First Niagara's profits swelled to $22.1 million, or 19 cents per share, from $11.9 million, or 15 cents per share, a year ago as the company completed its first quarter since its $580 million acquisition of Hudson River Bancorp.

The earnings matched the expectations of Wall Street analysts, and the company repeated its earlier forecast that its profits for the full year would grow to 82 cents per share, including merger-related expenses, and between 83 to 84 cents per share, excluding those costs.

"We are off to a very good start to 2005," said Paul Kolkmeyer, First Niagara's president and chief executive officer.

First Niagara executives said Friday they were especially pleased with the way Hudson River's operations have been melded into the First Niagara system. Expenses related to the merger, which reduced first-quarter profits by $2.3 million, or a penny per share, have been slightly lower than company officials expected and are expected to be minimal during the remainder of the year.

"We think the synergies are starting to be realized nicely," said John Koelmel, First Niagara's executive vice president and chief financial officer, during a conference call with investors and analysts.

"It looks like a pretty good quarter," said Kevin Timmons, an analyst at C.L. King & Associates in Albany. First Niagara shares, which are down 7 percent for the year, rose 19 cents to $13.

With its Hudson River acquisition complete, First Niagara now is focusing on ways to bolster its profits, including building deeper relationships with its customers, expanding its commercial lending business, opening new branches and making strategic purchases of financial services firms, such as insurance agencies.

First Niagara also used some of its excess capital to buy back 1.8 million shares of its own stock during the quarter.

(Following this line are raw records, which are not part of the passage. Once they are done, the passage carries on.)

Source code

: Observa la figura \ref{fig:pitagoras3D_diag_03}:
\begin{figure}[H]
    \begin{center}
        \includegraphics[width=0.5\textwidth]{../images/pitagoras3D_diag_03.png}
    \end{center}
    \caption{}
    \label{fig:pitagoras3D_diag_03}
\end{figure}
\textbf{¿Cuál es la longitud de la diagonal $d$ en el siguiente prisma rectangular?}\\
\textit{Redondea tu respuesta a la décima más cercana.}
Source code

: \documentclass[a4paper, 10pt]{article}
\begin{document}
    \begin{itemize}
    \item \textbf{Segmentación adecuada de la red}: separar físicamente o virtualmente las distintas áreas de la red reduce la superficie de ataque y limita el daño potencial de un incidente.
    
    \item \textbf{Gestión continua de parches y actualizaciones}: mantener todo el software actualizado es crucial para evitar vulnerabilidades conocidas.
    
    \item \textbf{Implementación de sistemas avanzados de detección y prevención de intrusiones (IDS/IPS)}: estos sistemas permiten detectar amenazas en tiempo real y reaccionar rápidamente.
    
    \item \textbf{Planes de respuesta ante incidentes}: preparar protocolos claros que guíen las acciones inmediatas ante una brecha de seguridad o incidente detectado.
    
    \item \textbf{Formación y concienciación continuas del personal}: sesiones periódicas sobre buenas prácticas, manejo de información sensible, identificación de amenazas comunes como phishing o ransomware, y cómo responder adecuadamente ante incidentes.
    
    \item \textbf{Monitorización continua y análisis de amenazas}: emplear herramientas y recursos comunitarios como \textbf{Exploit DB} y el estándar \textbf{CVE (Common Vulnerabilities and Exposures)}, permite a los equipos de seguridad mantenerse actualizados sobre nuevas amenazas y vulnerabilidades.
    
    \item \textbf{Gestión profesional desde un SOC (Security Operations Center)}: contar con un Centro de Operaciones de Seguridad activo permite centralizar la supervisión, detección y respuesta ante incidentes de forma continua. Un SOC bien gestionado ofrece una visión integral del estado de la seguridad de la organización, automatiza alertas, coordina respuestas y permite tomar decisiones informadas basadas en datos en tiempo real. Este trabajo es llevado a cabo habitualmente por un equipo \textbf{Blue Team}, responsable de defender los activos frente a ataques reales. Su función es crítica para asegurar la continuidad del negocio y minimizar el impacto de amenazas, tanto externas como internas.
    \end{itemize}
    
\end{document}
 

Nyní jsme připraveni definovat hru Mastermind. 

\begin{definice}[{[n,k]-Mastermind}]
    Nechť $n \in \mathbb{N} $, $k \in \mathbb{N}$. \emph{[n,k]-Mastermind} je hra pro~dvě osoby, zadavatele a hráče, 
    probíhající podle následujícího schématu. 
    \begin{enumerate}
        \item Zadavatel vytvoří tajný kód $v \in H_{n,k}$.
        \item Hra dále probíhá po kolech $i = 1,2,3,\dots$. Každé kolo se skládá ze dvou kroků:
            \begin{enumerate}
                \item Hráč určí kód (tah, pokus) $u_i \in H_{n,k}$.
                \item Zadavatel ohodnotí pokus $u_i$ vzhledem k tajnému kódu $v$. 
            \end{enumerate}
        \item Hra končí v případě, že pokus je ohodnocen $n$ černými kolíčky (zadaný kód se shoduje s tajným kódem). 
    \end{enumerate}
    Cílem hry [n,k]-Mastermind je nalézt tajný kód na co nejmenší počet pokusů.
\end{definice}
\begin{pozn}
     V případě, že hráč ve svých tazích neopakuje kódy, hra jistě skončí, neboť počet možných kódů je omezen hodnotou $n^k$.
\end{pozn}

"We're not out actively looking to do a whole bank acquisition," Kolkmeyer said. "We're continuing to look for financial services acquisitions, particularly insurance agencies."

The company also plans to open "a dozen or more" branches during the next 15 months to 18 months, Koelmel said. First Niagara has signed leases for seven new branches in the Buffalo and Rochester areas this year and could add one more, with three of the new offices in Rochester and five in the Buffalo market.

First Niagara's net interest margin -- the gap between the interest the thrift pays on deposits and takes in on loans -- widened to 3.76 percent during the quarter from 3.69 percent in the fourth quarter, although Kolkmeyer warned that he expects it to narrow in coming quarters as the competition for deposits inches rates higher and the yield curve flattens.

Non-interest income grew by 36 percent because of the acquisition of Hudson River and an insurance agency. Excluding Hudson River, the thrift added $42 million in new loans, with commercial real estate and business lending growing at a 10 percent rate.